Passive immunotherapy is an approach sought out to interfere with the formation of pathological tau and its interneuronal transmission. Recently, Nobuhara et al. showed that antibodies can be used to block the uptake and transmission in vitro [20]. They use different anti-tau antibodies to immunodeplete pathological tau derived from a tauopathy mouse model (rTg4510) and AD brain [20]. One of the antibodies used in this work was Tau13. The results showed that incubation of brain extract with Tau13 depletes HMW tau, significantly reducing the uptake and propagation of pathological tau [20]. However, they tested other anti-tau antibodies (e.g., 6C5 and 40E8) for their affinities to total and HMW tau [20]. These antibodies immunoprecipitated both normal and HMW tau, suggesting that have equal affinity for both tau species in solution [20]. Here, we show, for the first time, that Tau13 in solution preferentially immunoprecipitates HMW tau produced in a tauopathy mouse model (JNPL3) and AD brain. In contrast, Tau13 does not differentiate between normal and pathological tau when used in western blot and immunohistochemistry analyses (Supplementary Figure 1). This suggests that, in solution, Tau13 epitope is more exposed or available in HMW tau. However, in denaturing conditions, Tau13 binds equally to both normal and HMW tau.

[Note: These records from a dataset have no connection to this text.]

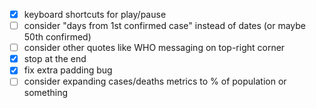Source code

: - [x] keyboard shortcuts for play/pause
- [ ] consider "days from 1st confirmed case" instead of dates (or maybe 50th confirmed)
- [ ] consider other quotes like WHO messaging on top-right corner
- [x] stop at the end
- [x] fix extra padding bug
- [ ] consider expanding cases/deaths metrics to % of population or something
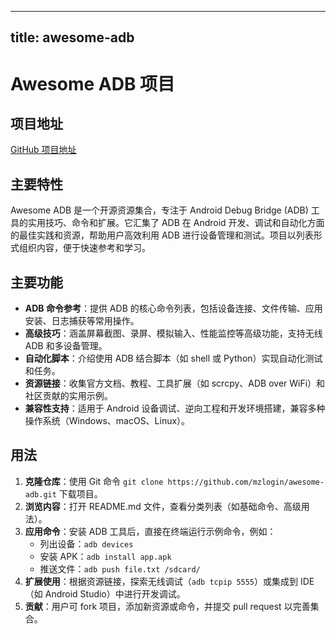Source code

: 
---
title: awesome-adb
---

# Awesome ADB 项目

## 项目地址
[GitHub 项目地址](https://github.com/mzlogin/awesome-adb)

## 主要特性
Awesome ADB 是一个开源资源集合，专注于 Android Debug Bridge (ADB) 工具的实用技巧、命令和扩展。它汇集了 ADB 在 Android 开发、调试和自动化方面的最佳实践和资源，帮助用户高效利用 ADB 进行设备管理和测试。项目以列表形式组织内容，便于快速参考和学习。

## 主要功能
- **ADB 命令参考**：提供 ADB 的核心命令列表，包括设备连接、文件传输、应用安装、日志捕获等常用操作。
- **高级技巧**：涵盖屏幕截图、录屏、模拟输入、性能监控等高级功能，支持无线 ADB 和多设备管理。
- **自动化脚本**：介绍使用 ADB 结合脚本（如 shell 或 Python）实现自动化测试和任务。
- **资源链接**：收集官方文档、教程、工具扩展（如 scrcpy、ADB over WiFi）和社区贡献的实用示例。
- **兼容性支持**：适用于 Android 设备调试、逆向工程和开发环境搭建，兼容多种操作系统（Windows、macOS、Linux）。

## 用法
1. **克隆仓库**：使用 Git 命令 `git clone https://github.com/mzlogin/awesome-adb.git` 下载项目。
2. **浏览内容**：打开 README.md 文件，查看分类列表（如基础命令、高级用法）。
3. **应用命令**：安装 ADB 工具后，直接在终端运行示例命令，例如：
   - 列出设备：`adb devices`
   - 安装 APK：`adb install app.apk`
   - 推送文件：`adb push file.txt /sdcard/`
4. **扩展使用**：根据资源链接，探索无线调试（`adb tcpip 5555`）或集成到 IDE（如 Android Studio）中进行开发调试。
5. **贡献**：用户可 fork 项目，添加新资源或命令，并提交 pull request 以完善集合。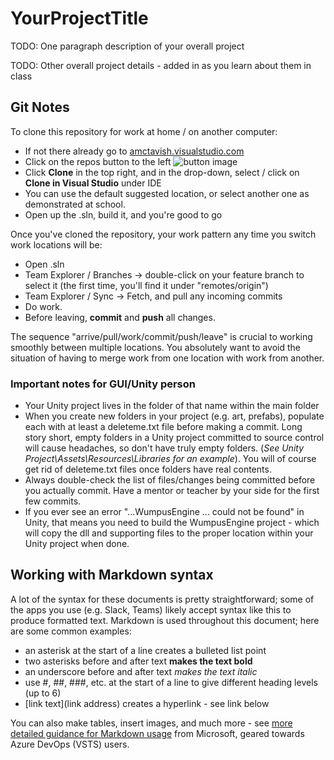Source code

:# YourProjectTitle
TODO: One paragraph description of your overall project

TODO: Other overall project details - added in as you learn about them in class

## Git Notes

To clone this repository for work at home / on another computer:
* If not there already go to [amctavish.visualstudio.com](https://amctavish.visualstudio.com)
* Click on the repos button to the left ![button image](http://staffweb.nsd.org/amctavish/images/DevOpsReposButton.JPG)
* Click **Clone** in the top right, and in the drop-down, select / click on
  **Clone in Visual Studio** under IDE
* You can use the default suggested location, or select another one as
  demonstrated at school.
* Open up the .sln, build it, and you're good to go

Once you've cloned the repository, your work pattern any time you switch
work locations will be:
* Open .sln
* Team Explorer / Branches -> double-click on your feature branch to select it
  (the first time, you'll find it under "remotes/origin")
* Team Explorer / Sync -> Fetch, and pull any incoming commits
* Do work.
* Before leaving, **commit** and **push** all changes.

The sequence "arrive/pull/work/commit/push/leave" is crucial to working smoothly
between multiple locations. You absolutely want to avoid the situation of having
to merge work from one location with work from another.

### Important notes for GUI/Unity person

* Your Unity project lives in the folder of that name within the main folder
* When you create new folders in your project (e.g. art, prefabs), populate each
  with at least a deleteme.txt file before making a commit. Long story short, empty
  folders in a Unity project committed to source control will cause headaches, so
  don't have truly empty folders.
  (_See Unity Project\Assets\Resources\Libraries for an example_).
  You will of course get rid of deleteme.txt files once folders have real contents.
* Always double-check the list of files/changes being committed before you
  actually commit. Have a mentor or teacher by your side for the first few commits.
* If you ever see an error "...WumpusEngine ... could not be found" in Unity,
  that means you need to build the WumpusEngine project - which will copy the dll
  and supporting files to the proper location within your Unity project when done.

## Working with Markdown syntax

A lot of the syntax for these documents is pretty straightforward; some of the
apps you use (e.g. Slack, Teams) likely accept syntax like this to produce
formatted text. Markdown is used throughout this document;
here are some common examples:
* an asterisk at the start of a line creates a bulleted list point
* two asterisks before and after text **makes the text bold**
* an underscore before and after text _makes the text italic_
* use #, ##, ###, etc. at the start of a line to give different heading levels (up to 6)
* [link text](link address) creates a hyperlink - see link below

You can also make tables, insert images, and much more - see
[more detailed guidance for Markdown usage](https://docs.microsoft.com/en-us/azure/devops/project/wiki/markdown-guidance?view=azure-devops)
from Microsoft, geared towards Azure DevOps (VSTS) users.
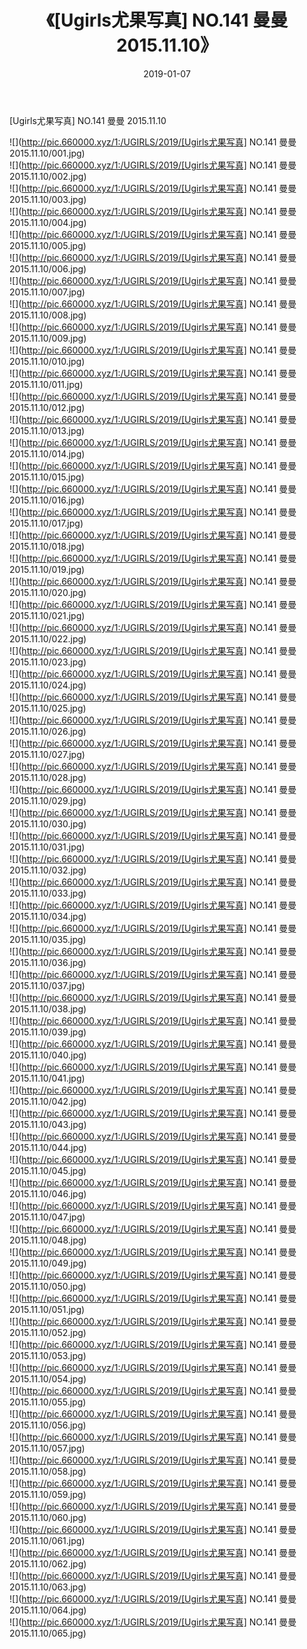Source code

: ﻿---
layout: post
title:  《[Ugirls尤果写真] NO.141 曼曼 2015.11.10》
date:   2019-01-07
img: http://pic.660000.xyz/1:/UGIRLS/2019/[Ugirls尤果写真] NO.141 曼曼 2015.11.10/000.jpg
categories: [美女, 清纯, 唯美]
---

[Ugirls尤果写真] NO.141 曼曼 2015.11.10

 ![](http://pic.660000.xyz/1:/UGIRLS/2019/[Ugirls尤果写真] NO.141 曼曼 2015.11.10/001.jpg) <br>![](http://pic.660000.xyz/1:/UGIRLS/2019/[Ugirls尤果写真] NO.141 曼曼 2015.11.10/002.jpg) <br>![](http://pic.660000.xyz/1:/UGIRLS/2019/[Ugirls尤果写真] NO.141 曼曼 2015.11.10/003.jpg) <br>![](http://pic.660000.xyz/1:/UGIRLS/2019/[Ugirls尤果写真] NO.141 曼曼 2015.11.10/004.jpg) <br>![](http://pic.660000.xyz/1:/UGIRLS/2019/[Ugirls尤果写真] NO.141 曼曼 2015.11.10/005.jpg) <br>![](http://pic.660000.xyz/1:/UGIRLS/2019/[Ugirls尤果写真] NO.141 曼曼 2015.11.10/006.jpg) <br>![](http://pic.660000.xyz/1:/UGIRLS/2019/[Ugirls尤果写真] NO.141 曼曼 2015.11.10/007.jpg) <br>![](http://pic.660000.xyz/1:/UGIRLS/2019/[Ugirls尤果写真] NO.141 曼曼 2015.11.10/008.jpg) <br>![](http://pic.660000.xyz/1:/UGIRLS/2019/[Ugirls尤果写真] NO.141 曼曼 2015.11.10/009.jpg) <br>![](http://pic.660000.xyz/1:/UGIRLS/2019/[Ugirls尤果写真] NO.141 曼曼 2015.11.10/010.jpg) <br>![](http://pic.660000.xyz/1:/UGIRLS/2019/[Ugirls尤果写真] NO.141 曼曼 2015.11.10/011.jpg) <br>![](http://pic.660000.xyz/1:/UGIRLS/2019/[Ugirls尤果写真] NO.141 曼曼 2015.11.10/012.jpg) <br>![](http://pic.660000.xyz/1:/UGIRLS/2019/[Ugirls尤果写真] NO.141 曼曼 2015.11.10/013.jpg) <br>![](http://pic.660000.xyz/1:/UGIRLS/2019/[Ugirls尤果写真] NO.141 曼曼 2015.11.10/014.jpg) <br>![](http://pic.660000.xyz/1:/UGIRLS/2019/[Ugirls尤果写真] NO.141 曼曼 2015.11.10/015.jpg) <br>![](http://pic.660000.xyz/1:/UGIRLS/2019/[Ugirls尤果写真] NO.141 曼曼 2015.11.10/016.jpg) <br>![](http://pic.660000.xyz/1:/UGIRLS/2019/[Ugirls尤果写真] NO.141 曼曼 2015.11.10/017.jpg) <br>![](http://pic.660000.xyz/1:/UGIRLS/2019/[Ugirls尤果写真] NO.141 曼曼 2015.11.10/018.jpg) <br>![](http://pic.660000.xyz/1:/UGIRLS/2019/[Ugirls尤果写真] NO.141 曼曼 2015.11.10/019.jpg) <br>![](http://pic.660000.xyz/1:/UGIRLS/2019/[Ugirls尤果写真] NO.141 曼曼 2015.11.10/020.jpg) <br>![](http://pic.660000.xyz/1:/UGIRLS/2019/[Ugirls尤果写真] NO.141 曼曼 2015.11.10/021.jpg) <br>![](http://pic.660000.xyz/1:/UGIRLS/2019/[Ugirls尤果写真] NO.141 曼曼 2015.11.10/022.jpg) <br>![](http://pic.660000.xyz/1:/UGIRLS/2019/[Ugirls尤果写真] NO.141 曼曼 2015.11.10/023.jpg) <br>![](http://pic.660000.xyz/1:/UGIRLS/2019/[Ugirls尤果写真] NO.141 曼曼 2015.11.10/024.jpg) <br>![](http://pic.660000.xyz/1:/UGIRLS/2019/[Ugirls尤果写真] NO.141 曼曼 2015.11.10/025.jpg) <br>![](http://pic.660000.xyz/1:/UGIRLS/2019/[Ugirls尤果写真] NO.141 曼曼 2015.11.10/026.jpg) <br>![](http://pic.660000.xyz/1:/UGIRLS/2019/[Ugirls尤果写真] NO.141 曼曼 2015.11.10/027.jpg) <br>![](http://pic.660000.xyz/1:/UGIRLS/2019/[Ugirls尤果写真] NO.141 曼曼 2015.11.10/028.jpg) <br>![](http://pic.660000.xyz/1:/UGIRLS/2019/[Ugirls尤果写真] NO.141 曼曼 2015.11.10/029.jpg) <br>![](http://pic.660000.xyz/1:/UGIRLS/2019/[Ugirls尤果写真] NO.141 曼曼 2015.11.10/030.jpg) <br>![](http://pic.660000.xyz/1:/UGIRLS/2019/[Ugirls尤果写真] NO.141 曼曼 2015.11.10/031.jpg) <br>![](http://pic.660000.xyz/1:/UGIRLS/2019/[Ugirls尤果写真] NO.141 曼曼 2015.11.10/032.jpg) <br>![](http://pic.660000.xyz/1:/UGIRLS/2019/[Ugirls尤果写真] NO.141 曼曼 2015.11.10/033.jpg) <br>![](http://pic.660000.xyz/1:/UGIRLS/2019/[Ugirls尤果写真] NO.141 曼曼 2015.11.10/034.jpg) <br>![](http://pic.660000.xyz/1:/UGIRLS/2019/[Ugirls尤果写真] NO.141 曼曼 2015.11.10/035.jpg) <br>![](http://pic.660000.xyz/1:/UGIRLS/2019/[Ugirls尤果写真] NO.141 曼曼 2015.11.10/036.jpg) <br>![](http://pic.660000.xyz/1:/UGIRLS/2019/[Ugirls尤果写真] NO.141 曼曼 2015.11.10/037.jpg) <br>![](http://pic.660000.xyz/1:/UGIRLS/2019/[Ugirls尤果写真] NO.141 曼曼 2015.11.10/038.jpg) <br>![](http://pic.660000.xyz/1:/UGIRLS/2019/[Ugirls尤果写真] NO.141 曼曼 2015.11.10/039.jpg) <br>![](http://pic.660000.xyz/1:/UGIRLS/2019/[Ugirls尤果写真] NO.141 曼曼 2015.11.10/040.jpg) <br>![](http://pic.660000.xyz/1:/UGIRLS/2019/[Ugirls尤果写真] NO.141 曼曼 2015.11.10/041.jpg) <br>![](http://pic.660000.xyz/1:/UGIRLS/2019/[Ugirls尤果写真] NO.141 曼曼 2015.11.10/042.jpg) <br>![](http://pic.660000.xyz/1:/UGIRLS/2019/[Ugirls尤果写真] NO.141 曼曼 2015.11.10/043.jpg) <br>![](http://pic.660000.xyz/1:/UGIRLS/2019/[Ugirls尤果写真] NO.141 曼曼 2015.11.10/044.jpg) <br>![](http://pic.660000.xyz/1:/UGIRLS/2019/[Ugirls尤果写真] NO.141 曼曼 2015.11.10/045.jpg) <br>![](http://pic.660000.xyz/1:/UGIRLS/2019/[Ugirls尤果写真] NO.141 曼曼 2015.11.10/046.jpg) <br>![](http://pic.660000.xyz/1:/UGIRLS/2019/[Ugirls尤果写真] NO.141 曼曼 2015.11.10/047.jpg) <br>![](http://pic.660000.xyz/1:/UGIRLS/2019/[Ugirls尤果写真] NO.141 曼曼 2015.11.10/048.jpg) <br>![](http://pic.660000.xyz/1:/UGIRLS/2019/[Ugirls尤果写真] NO.141 曼曼 2015.11.10/049.jpg) <br>![](http://pic.660000.xyz/1:/UGIRLS/2019/[Ugirls尤果写真] NO.141 曼曼 2015.11.10/050.jpg) <br>![](http://pic.660000.xyz/1:/UGIRLS/2019/[Ugirls尤果写真] NO.141 曼曼 2015.11.10/051.jpg) <br>![](http://pic.660000.xyz/1:/UGIRLS/2019/[Ugirls尤果写真] NO.141 曼曼 2015.11.10/052.jpg) <br>![](http://pic.660000.xyz/1:/UGIRLS/2019/[Ugirls尤果写真] NO.141 曼曼 2015.11.10/053.jpg) <br>![](http://pic.660000.xyz/1:/UGIRLS/2019/[Ugirls尤果写真] NO.141 曼曼 2015.11.10/054.jpg) <br>![](http://pic.660000.xyz/1:/UGIRLS/2019/[Ugirls尤果写真] NO.141 曼曼 2015.11.10/055.jpg) <br>![](http://pic.660000.xyz/1:/UGIRLS/2019/[Ugirls尤果写真] NO.141 曼曼 2015.11.10/056.jpg) <br>![](http://pic.660000.xyz/1:/UGIRLS/2019/[Ugirls尤果写真] NO.141 曼曼 2015.11.10/057.jpg) <br>![](http://pic.660000.xyz/1:/UGIRLS/2019/[Ugirls尤果写真] NO.141 曼曼 2015.11.10/058.jpg) <br>![](http://pic.660000.xyz/1:/UGIRLS/2019/[Ugirls尤果写真] NO.141 曼曼 2015.11.10/059.jpg) <br>![](http://pic.660000.xyz/1:/UGIRLS/2019/[Ugirls尤果写真] NO.141 曼曼 2015.11.10/060.jpg) <br>![](http://pic.660000.xyz/1:/UGIRLS/2019/[Ugirls尤果写真] NO.141 曼曼 2015.11.10/061.jpg) <br>![](http://pic.660000.xyz/1:/UGIRLS/2019/[Ugirls尤果写真] NO.141 曼曼 2015.11.10/062.jpg) <br>![](http://pic.660000.xyz/1:/UGIRLS/2019/[Ugirls尤果写真] NO.141 曼曼 2015.11.10/063.jpg) <br>![](http://pic.660000.xyz/1:/UGIRLS/2019/[Ugirls尤果写真] NO.141 曼曼 2015.11.10/064.jpg) <br>![](http://pic.660000.xyz/1:/UGIRLS/2019/[Ugirls尤果写真] NO.141 曼曼 2015.11.10/065.jpg) <br>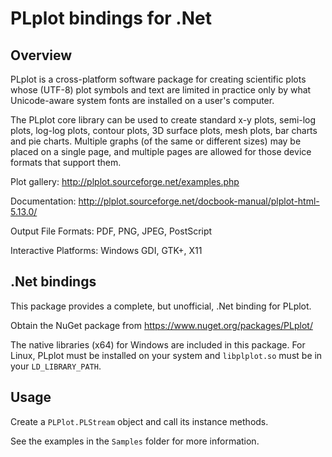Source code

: # PLplot bindings for .Net

## Overview
PLplot is a cross-platform software package for creating scientific plots 
whose (UTF-8) plot symbols and text are limited in practice only by what 
Unicode-aware system fonts are installed on a user's computer.

The PLplot core library can be used to create standard x-y plots, 
semi-log plots, log-log plots, contour plots, 3D surface plots, mesh plots, 
bar charts and pie charts. Multiple graphs (of the same or different sizes) 
may be placed on a single page, and multiple pages are allowed for those 
device formats that support them.

Plot gallery: http://plplot.sourceforge.net/examples.php

Documentation: http://plplot.sourceforge.net/docbook-manual/plplot-html-5.13.0/

Output File Formats: PDF, PNG, JPEG, PostScript

Interactive Platforms: Windows GDI, GTK+, X11

## .Net bindings
This package provides a complete, but unofficial, .Net binding for PLplot.

Obtain the NuGet package from https://www.nuget.org/packages/PLplot/

The native libraries (x64) for Windows are included in this package.
For Linux, PLplot must be installed on your system and `libplplot.so` must
be in your `LD_LIBRARY_PATH`.


## Usage
Create a `PLPlot.PLStream` object and call its instance methods.

See the examples in the `Samples` folder for more information.


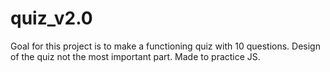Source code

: # quiz_v2.0
Goal for this project is to make a functioning quiz with 10 questions.
Design of the quiz not the most important part.
Made to practice JS.

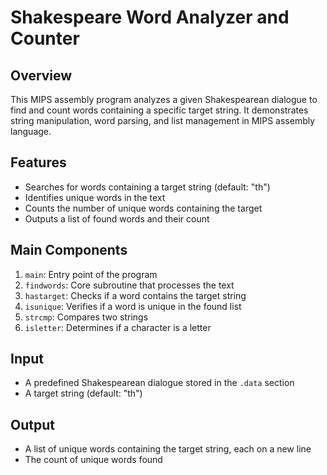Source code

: # Shakespeare Word Analyzer and Counter

## Overview
This MIPS assembly program analyzes a given Shakespearean dialogue to find and count words containing a specific target string. It demonstrates string manipulation, word parsing, and list management in MIPS assembly language.

## Features
- Searches for words containing a target string (default: "th")
- Identifies unique words in the text
- Counts the number of unique words containing the target
- Outputs a list of found words and their count

## Main Components
1. `main`: Entry point of the program
2. `findwords`: Core subroutine that processes the text
3. `hastarget`: Checks if a word contains the target string
4. `isunique`: Verifies if a word is unique in the found list
5. `strcmp`: Compares two strings
6. `isletter`: Determines if a character is a letter

## Input
- A predefined Shakespearean dialogue stored in the `.data` section
- A target string (default: "th")

## Output
- A list of unique words containing the target string, each on a new line
- The count of unique words found
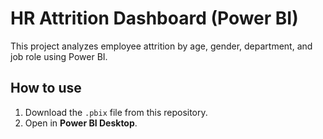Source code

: # HR Attrition Dashboard (Power BI)

This project analyzes employee attrition by age, gender, department, and job role using Power BI.

## How to use
1. Download the `.pbix` file from this repository.
2. Open in **Power BI Desktop**.

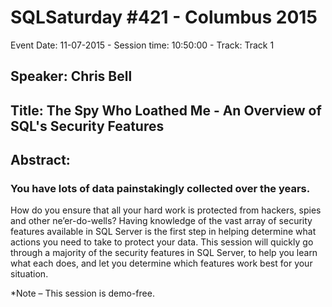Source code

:# SQLSaturday #421 - Columbus 2015
Event Date: 11-07-2015 - Session time: 10:50:00 - Track: Track 1
## Speaker: Chris Bell
## Title: The Spy Who Loathed Me - An Overview of SQL's Security Features
## Abstract:
### You have lots of data painstakingly collected over the years. 
How do you ensure that all your hard work is protected from hackers, spies and other ne’er-do-wells? 
Having knowledge of the vast array of security features available in SQL Server is the first step in helping determine what actions you need to take to protect your data.
This session will quickly go through a majority of the security features in SQL Server, to help you learn what each does, and let you determine which features work best for your situation.

*Note – This session is demo-free.

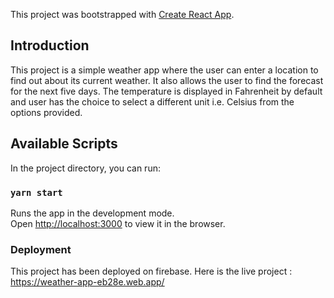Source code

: This project was bootstrapped with [Create React App](https://github.com/facebook/create-react-app).

## Introduction

This project is a simple weather app where the user can enter a location to find out about its current weather. It also allows the user to find the forecast for the next five days. The temperature is displayed in Fahrenheit by default and user has the choice to select a different unit i.e. Celsius from the options provided. 

## Available Scripts

In the project directory, you can run:

### `yarn start`

Runs the app in the development mode.<br />
Open [http://localhost:3000](http://localhost:3000) to view it in the browser.

### Deployment

This project has been deployed on firebase. Here is the live project : https://weather-app-eb28e.web.app/


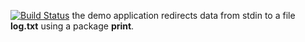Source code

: [![Build Status](https://travis-ci.org/Alexey01M/lab13.svg?branch=master)](https://travis-ci.org/Alexey01M/lab13)
the demo application redirects data from stdin to a file **log.txt** using a package **print**.

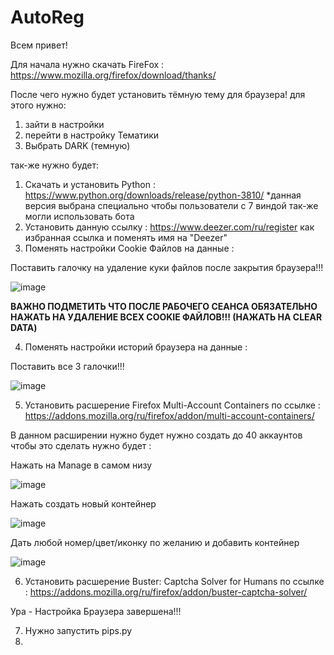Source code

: # AutoReg

Всем привет!

Для начала нужно скачать FireFox : https://www.mozilla.org/firefox/download/thanks/

После чего нужно будет установить тёмную тему для браузера!
для этого нужно:
1. зайти в настройки
2. перейти в настройку Тематики
3. Выбрать DARK (темную)

так-же нужно будет:
1. Скачать и установить Python : https://www.python.org/downloads/release/python-3810/
*данная версия выбрана специально чтобы пользователи с 7 виндой так-же могли использовать бота
2. Установить данную ссылку : https://www.deezer.com/ru/register как избранная ссылка и поменять имя на "Deezer"
3. Поменять настройки Cookie Файлов на данные :

Поставить галочку на удаление куки файлов после закрытия браузера!!!

![image](https://user-images.githubusercontent.com/62577766/175699166-c7551141-1d3b-4c06-b73b-2a15c0b63631.png)

**ВАЖНО ПОДМЕТИТЬ ЧТО ПОСЛЕ РАБОЧЕГО СЕАНСА ОБЯЗАТЕЛЬНО НАЖАТЬ НА УДАЛЕНИЕ ВСЕХ COOKIE ФАЙЛОВ!!! (НАЖАТЬ НА СLEAR DATA)**

4. Поменять настройки историй браузера на данные : 

Поставить все 3 галочки!!!

![image](https://user-images.githubusercontent.com/62577766/175699495-001d79d9-b98b-4e10-b300-b92d0f99d1de.png)

5. Установить расшерение Firefox Multi-Account Containers по ссылке : https://addons.mozilla.org/ru/firefox/addon/multi-account-containers/

В данном расширении нужно будет нужно создать до 40 аккаунтов чтобы это сделать нужно будет :

Нажать на Manage в самом низу

![image](https://user-images.githubusercontent.com/62577766/175699782-ded13853-9cdb-4d63-ba79-79a21142877f.png)

Нажать создать новый контейнер

![image](https://user-images.githubusercontent.com/62577766/175699825-0f0560df-e808-47e8-9998-9f9bd0e67a37.png)

Дать любой номер/цвет/иконку по желанию и добавить контейнер

![image](https://user-images.githubusercontent.com/62577766/175699847-d7aa408b-26d4-4a6c-8aff-bc27d7b59044.png)

6.  Установить расшерение Buster: Captcha Solver for Humans по ссылке : https://addons.mozilla.org/ru/firefox/addon/buster-captcha-solver/

Ура - Настройка Браузера завершена!!!

7.  Нужно запустить pips.py
8.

The result presented here points out, at least, two important experimental considerations. First, anti-tau antibodies need to be tested using different techniques before determining their specificity. Second, a combination of anti-tau antibodies that recognized different tau conformations could be considered as a therapeutic strategy to target pathological tau biogenesis at different stages. Thus, a re-evaluation of anti-tau specific antibodies is warranted.